Can you give an example of a clean PM and a not so clean PM?


----------



## Cam1 (Dec 4, 2011)

People who struggle to connect with others trying to connect with people in the same situation - I don't see a problem with it. I know of people who have found someone on here, and they seem much happier as a result. I do find the blatant flirtation to be rather annoying though, it's pretty common on the picture thread, but if people are into that whatever. 

I do think some might be just looking to lose their virginity or for sex, but I think the women here are smart enough to be able to scope them out.


----------



## Daveyboy (Jan 13, 2013)

I think most women can pick out a creep...


Davey
6'1"
210 lbs.
green eyes
slim
brown hair
loves women who like to be themselves....


----------



## Frostbite (May 14, 2013)

Daveyboy said:


> I think most women can pick out a creep...


Spike 
5'10
170
Black eyes
Strong
black hair
loves women who like basements...


----------



## In a Lonely Place (Mar 26, 2012)

Daveyboy said:


> I think most women can pick out a creep...
> 
> Davey
> 6'1"
> ...


Mmm.. You sound absolutely gorgeous, pm me sometime.


----------



## Daveyboy (Jan 13, 2013)

Frostbite said:


> Spike
> 5'10
> 170
> Black eyes
> ...


:haha


----------



## lava (Jun 13, 2013)

The Enclave said:


> *Guys* who actively use this forum as a dating site. I'm not sure if it's desperate, creepy or a combo of both. You decide.

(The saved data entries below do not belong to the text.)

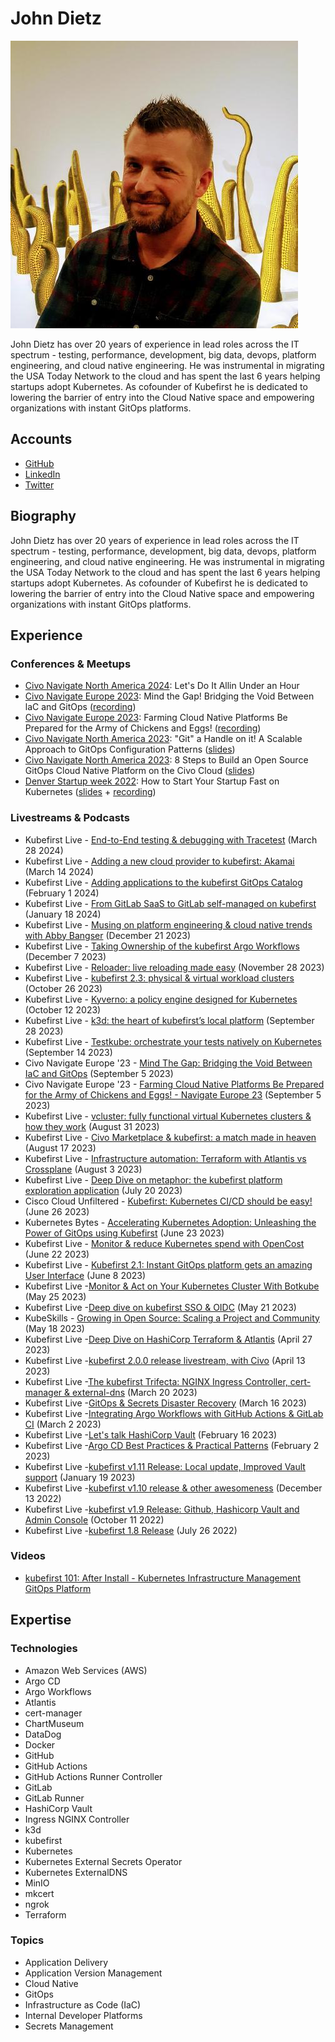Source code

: # John Dietz

![John Dietz smiling](../pictures/john.jpeg)

John Dietz has over 20 years of experience in lead roles across the IT spectrum - testing, performance, development, big data, devops, platform engineering, and cloud native engineering. He was instrumental in migrating the USA Today Network to the cloud and has spent the last 6 years helping startups adopt Kubernetes. As cofounder of Kubefirst he is dedicated to lowering the barrier of entry into the Cloud Native space and empowering organizations with instant GitOps platforms.

## Accounts

- [GitHub](https://github.com/johndietz)
- [LinkedIn](https://www.linkedin.com/in/jd-k8s/)
- [Twitter](https://twitter.com/vitamindietz)

## Biography

John Dietz has over 20 years of experience in lead roles across the IT spectrum - testing, performance, development, big data, devops, platform engineering, and cloud native engineering. He was instrumental in migrating the USA Today Network to the cloud and has spent the last 6 years helping startups adopt Kubernetes. As cofounder of Kubefirst he is dedicated to lowering the barrier of entry into the Cloud Native space and empowering organizations with instant GitOps platforms.

## Experience

### Conferences & Meetups

- [Civo Navigate North America 2024](https://www.civo.com/navigate/north-america/2024): Let's Do It Allin Under an Hour
- [Civo Navigate Europe 2023](https://www.civo.com/navigate/europe/2023): Mind the Gap! Bridging the Void Between laC and GitOps ([recording](https://www.youtube.com/watch?v=2sK9VGAv79Y))
- [Civo Navigate Europe 2023](https://www.civo.com/navigate/europe/2023): Farming Cloud Native Platforms Be Prepared for the Army of Chickens and Eggs! ([recording](https://www.youtube.com/watch?v=zGgNG2tym_U))
- [Civo Navigate North America 2023](https://www.civo.com/navigate/north-america-2023): "Git" a Handle on it! A Scalable Approach to GitOps Configuration Patterns ([slides](../slides/Civo%20Navigate%20North%20America%202023%20-%20Git%20a%20Handle%20on%20it%2C%20A%20Scalable%20Approach%20to%20GitOps%20Configuration%20Patterns.pdf))
- [Civo Navigate North America 2023](https://www.civo.com/navigate/north-america-2023): 8 Steps to Build an Open Source GitOps Cloud Native Platform on the Civo Cloud ([slides](../slides/Civo%20Navigate%20North%20America%202023%20-%208%20Steps%20to%20Build%20an%20Open%20Source%20GitOps%20Cloud%20Native%20Platform%20on%20the%20Civo%20Cloud.pdf))
- [Denver Startup week 2022](https://www.denverstartupweek.org): How to Start Your Startup Fast on Kubernetes ([slides](../slides/Denver%20Startup%20week%202022%20-%20How%20to%20Start%20Your%20Startup%20Fast%20on%20Kubernetes.pdf) + [recording](https://www.youtube.com/watch?v=3phL4mjN-Rw))

### Livestreams & Podcasts

- Kubefirst Live - [End-to-End testing & debugging with Tracetest](https://www.youtube.com/watch?v=mZUHbs2Npms) (March 28 2024)
- Kubefirst Live - [Adding a new cloud provider to kubefirst: Akamai](https://www.youtube.com/watch?v=nuT8qKbHafQ) (March 14 2024)
- Kubefirst Live - [Adding applications to the kubefirst GitOps Catalog](https://www.youtube.com/watch?v=O8pTLnqIAuk) (February 1 2024)
- Kubefirst Live - [From GitLab SaaS to GitLab self-managed on kubefirst](https://www.youtube.com/watch?v=zKZP9IDeY0c) (January 18 2024)
- Kubefirst Live - [Musing on platform engineering & cloud native trends with Abby Bangser](https://www.youtube.com/watch?v=LjrusegcNAI) (December 21 2023)
- Kubefirst Live - [Taking Ownership of the kubefirst Argo Workflows](https://www.youtube.com/watch?v=OuPynDbN3W8) (December 7 2023)
- Kubefirst Live - [Reloader: live reloading made easy](https://www.youtube.com/watch?v=65HFXDfaYCQ) (November 28 2023)
- Kubefirst Live - [kubefirst 2.3: physical & virtual workload clusters](https://www.youtube.com/watch?v=KAo3KPYjQ98) (October 26 2023)
- Kubefirst Live - [Kyverno: a policy engine designed for Kubernetes](https://www.youtube.com/watch?v=hsf58XJD3j4) (October 12 2023)
- Kubefirst Live - [k3d: the heart of kubefirst’s local platform](https://www.youtube.com/watch?v=Ff9dVcTqKMg) (September 28 2023)
- Kubefirst Live - [Testkube: orchestrate your tests natively on Kubernetes](https://www.youtube.com/watch?v=C7Tzi46HQqQ&t=2s) (September 14 2023)
- Civo Navigate Europe '23 - [Mind The Gap: Bridging the Void Between IaC and GitOps](https://www.youtube.com/watch?v=2sK9VGAv79Y) (September 5 2023)
- Civo Navigate Europe '23 - [Farming Cloud Native Platforms Be Prepared for the Army of Chickens and Eggs! - Navigate Europe 23](https://www.youtube.com/watch?v=zGgNG2tym_U) (September 5 2023)
- Kubefirst Live - [vcluster: fully functional virtual Kubernetes clusters & how they work](https://www.youtube.com/watch?v=gVmuiK5uY7Q) (August 31 2023)
- Kubefirst Live - [Civo Marketplace & kubefirst: a match made in heaven](https://www.youtube.com/watch?v=d3ytIg8Yqws) (August 17 2023)
- Kubefirst Live - [Infrastructure automation: Terraform with Atlantis vs Crossplane](https://www.youtube.com/watch?v=D9vo4Xscktw) (August 3 2023)
- Kubefirst Live - [Deep Dive on metaphor: the kubefirst platform exploration application](https://www.youtube.com/watch?v=wCAWh__xXqQ) (July 20 2023)
- Cisco Cloud Unfiltered - [Kubefirst: Kubernetes CI/CD should be easy!](https://www.youtube.com/watch?v=Jnk8ac6Bu88) (June 26 2023)
- Kubernetes Bytes - [Accelerating Kubernetes Adoption: Unleashing the Power of GitOps using Kubefirst](https://www.youtube.com/watch?v=CSGF9VgYmXk) (June 23 2023)
- Kubefirst Live - [Monitor & reduce Kubernetes spend with OpenCost](https://www.youtube.com/watch?v=k8j3GZokQp8) (June 22 2023)
- Kubefirst Live - [Kubefirst 2.1: Instant GitOps platform gets an amazing User Interface](https://www.youtube.com/watch?v=WWuwjRpSewM) (June 8 2023)
- Kubefirst Live -[Monitor & Act on Your Kubernetes Cluster With Botkube](https://www.youtube.com/watch?v=RLmU472lync) (May 25 2023)
- Kubefirst Live -[Deep dive on kubefirst SSO & OIDC](https://www.youtube.com/watch?v=lmrHHrM2Jts) (May 21 2023)
- KubeSkills - [Growing in Open Source: Scaling a Project and Community](https://www.youtube.com/watch?v=NMZxuazgaRM) (May 18 2023)
- Kubefirst Live -[Deep Dive on HashiCorp Terraform & Atlantis](https://www.youtube.com/watch?v=g-9_dQUzN4o) (April 27 2023)
- Kubefirst Live -[kubefirst 2.0.0 release livestream, with Civo](https://www.youtube.com/watch?v=l0MRtWbbiDk) (April 13 2023)
- Kubefirst Live -[The kubefirst Trifecta: NGINX Ingress Controller, cert-manager & external-dns](https://www.youtube.com/watch?v=o6dt-2Dp1xE) (March 20 2023)
- Kubefirst Live -[GitOps & Secrets Disaster Recovery](https://www.youtube.com/watch?v=7pt2P8Pv8a4) (March 16 2023)
- Kubefirst Live -[Integrating Argo Workflows with GitHub Actions & GitLab CI](https://www.youtube.com/watch?v=4VrgjdlpCmo) (March 2 2023)
- Kubefirst Live -[Let's talk HashiCorp Vault](https://www.youtube.com/watch?v=vczxh0SH5Hk) (February 16 2023)
- Kubefirst Live -[Argo CD Best Practices & Practical Patterns](https://www.youtube.com/watch?v=CJQBtDYA_44) (February 2 2023)
- Kubefirst Live -[kubefirst v1.11 Release: Local update, Improved Vault support](https://www.youtube.com/watch?v=dnb8PkstC0Y) (January 19 2023)
- Kubefirst Live -[kubefirst v1.10 release & other awesomeness](https://www.youtube.com/watch?v=cjbWbyWCI4Q) (December 13 2022)
- Kubefirst Live -[kubefirst v1.9 Release: Github, Hashicorp Vault and Admin Console](https://www.youtube.com/watch?v=6OwLwN_G9D0) (October 11 2022)
- Kubefirst Live -[kubefirst 1.8 Release](https://www.youtube.com/watch?v=2sFdz21JQ7c) (July 26 2022)

### Videos

- [kubefirst 101: After Install - Kubernetes Infrastructure Management GitOps Platform](https://www.youtube.com/watch?v=KEUOaNMUqOM)

## Expertise

### Technologies

- Amazon Web Services (AWS)
- Argo CD
- Argo Workflows
- Atlantis
- cert-manager
- ChartMuseum
- DataDog
- Docker
- GitHub
- GitHub Actions
- GitHub Actions Runner Controller
- GitLab
- GitLab Runner
- HashiCorp Vault
- Ingress NGINX Controller
- k3d
- kubefirst
- Kubernetes
- Kubernetes External Secrets Operator
- Kubernetes ExternalDNS
- MinIO
- mkcert
- ngrok
- Terraform

### Topics

- Application Delivery
- Application Version Management
- Cloud Native
- GitOps
- Infrastructure as Code (IaC)
- Internal Developer Platforms
- Secrets Management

Nice double-standard there.


----------



## Paper Samurai (Oct 1, 2009)

mark101 said:


> I can't say i'm aware of it happening but then i'm an old git so don't know half of what goes on here i expect.
> If it's SA people hooking up it's none of my business but *I heard stories that guy's that don't have SA come on these forums to prey on vulnerable women*, that may or may not be true.
> 
> Be careful out there kids :blank


This is true where ever there are vulnerable people (internet or otherwise) I've heard of crap like this happening on site for depression, alcoholism or even feeling suicidal. There's nothing that's too low for some people sadly.


----------



## Kohleye (Jun 20, 2013)

Happened to me.


----------



## leave me alone (Apr 1, 2011)

It happens on both fronts. I think its pathethic.


----------



## Sacrieur (Jan 14, 2013)

I just came for tuna.


----------



## TheDarkGuardian (Jun 1, 2013)

Could work for people who have SAD wanting to hook up with others who also have SAD.

Honestly I'm using this site to understand more about SAD in relationships for a girl I'm crushing for yet I've come to realise that as I'm an extrovert myself I could be helpful giving advice from the other side of the fence.


----------



## John316C (May 1, 2011)

What it is, is NONE OF YOUR ****ING BUSINESS. *EVER

*_Mind your OWN business._

People who don't aren't liked by their peers or strangers because:
1 It shows a lack of concern
2 It shows your Prejudice
and no one likes being told what to do.

Test that out for yourself and tell a friend or a stranger you meet, what to do. That person will say they have to go do something.
The next time that person see's you he/she will get on the other side of the street.


----------



## Polar (Dec 16, 2006)

Well, I won't mention her name... or username - and I cannot believe that I practically fell in love with someone I've never met.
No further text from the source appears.